0
votes

I am able to successfully copy data from sql Azure to Azure cosmos DB using data factory. After first copy I want to keep it updated from the same sql source but Here is the problem:

Lets assume I have a SQL table like this:

Col1   Col2
val11  val21
val12  val22
val13   val21
val11   val23
  1. In data factory copy activity I chose SQL as source and cosmos DB as destination. I chose upsert option for copying.

  2. In the mapping section of azure data factory I setup the col1 mapped to /primarykey of my cosmosdb collection and col2 mapped to col2.

  3. Now I executed the data factory pipeline. It successfully copied it and items look like following:

   ID            PartitionKey         Document
   `SomeGuid1`      val11              { Col2: val21 }
   `SomeGuid2`      val12              { Col2: val22 }
   `SomeGuid3`      val13              { Col2: val21 }
   `SomeGuid4`      val11              { Col2: val23 }
  1. Until this point it is fine. But let's say SQL data has changed and first row has become (val11 val25(Changed)). Now I want to copy this sql table again to cosmos DB.
  2. When I run the data factory pipeline again then it copies all the rows again and duplicate the data.
   ID            PartitionKey         Document
   `SomeGuid1`      val11              { Col2: val21 }
   `SomeGuid2`      val12              { Col2: val22 }
   `SomeGuid3`      val13              { Col2: val21 }
   `SomeGuid4`      val11              { Col2: val23 }
   `SomeGuid5`      val11              { Col2: val25 }  >-- changed value
   `SomeGuid6`      val12              { Col2: val22 }
   `SomeGuid7`      val13              { Col2: val21 }
   `SomeGuid8`      val11              { Col2: val23 }

But I don't want this to be duplicated. I want this to just copy and replace the old data. So I want data after 2nd copy task it to be:

   ID            PartitionKey         Document
   `SomeGuid5`      val11              { Col2: val25 }  >-- changed value
   `SomeGuid6`      val12              { Col2: val22 }
   `SomeGuid7`      val13              { Col2: val21 }
   `SomeGuid8`      val11              { Col2: val23 }

I think it is duplicating all the rows because upsert checks the Id property but since source doesn't have Id it generates one, and in 2nd copy also it generates new Ids and adds the new documents.
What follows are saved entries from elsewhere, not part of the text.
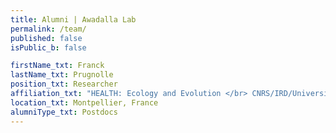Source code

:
 ```yaml
---
title: Alumni | Awadalla Lab
permalink: /team/
published: false
isPublic_b: false

firstName_txt: Franck
lastName_txt: Prugnolle 
position_txt: Researcher
affiliation_txt: "HEALTH: Ecology and Evolution </br> CNRS/IRD/Universités de Montpellier"
location_txt: Montpellier, France
alumniType_txt: Postdocs
---
```

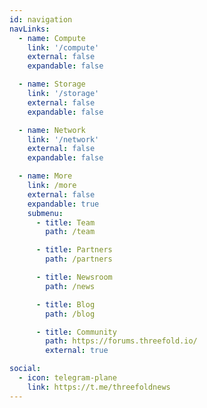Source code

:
 ```yaml
---
id: navigation
navLinks:
  - name: Compute
    link: '/compute'
    external: false
    expandable: false

  - name: Storage
    link: '/storage'
    external: false
    expandable: false

  - name: Network
    link: '/network'
    external: false
    expandable: false

  - name: More
    link: /more
    external: false
    expandable: true
    submenu:
      - title: Team
        path: /team

      - title: Partners
        path: /partners

      - title: Newsroom
        path: /news

      - title: Blog
        path: /blog

      - title: Community
        path: https://forums.threefold.io/
        external: true

social:
  - icon: telegram-plane
    link: https://t.me/threefoldnews
---
```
The way we do it in SQL is we copy in a temp table and then swap the table name with original table after full copy. But cosmos db doesn't support renaming the container: https://feedback.azure.com/forums/263030-azure-cosmos-db/suggestions/19466575-add-ability-to-rename-databases-and-collections

Any help will be highly appreciated. We like cosmos db and we will love to use it.

1
This doesn't appear to have any relation to SQL Server, so why have you tagged it?Larnu
I am copying data from sql server which is source for this. If someone who knows sql and cosmos both may answer this. I removed the sql tag now.Gyan Prakash
"I am copying data from sql server which is source for this." You don't actually mention that in your question. if that is the case, you should and should say where that SQL Server source is (is it in Azure as well? Is it a local instance or on a host on the network?).Larnu
It is Sql Azure. I will edit the question to reflect it.Gyan Prakash

1 Answers

1
votes

https://docs.microsoft.com/en-us/azure/data-factory/connector-azure-cosmos-db#azure-cosmos-db-sql-api-as-sink

Note: Data Factory automatically generates an ID for a document if an ID isn't specified either in the original document or by column mapping. This means that you must ensure that, for upsert to work as expected, your document has an ID.

If "Col1" is your unique key by which you identify duplicates, you should map it to the id field. You don't need to use Guids for the id field.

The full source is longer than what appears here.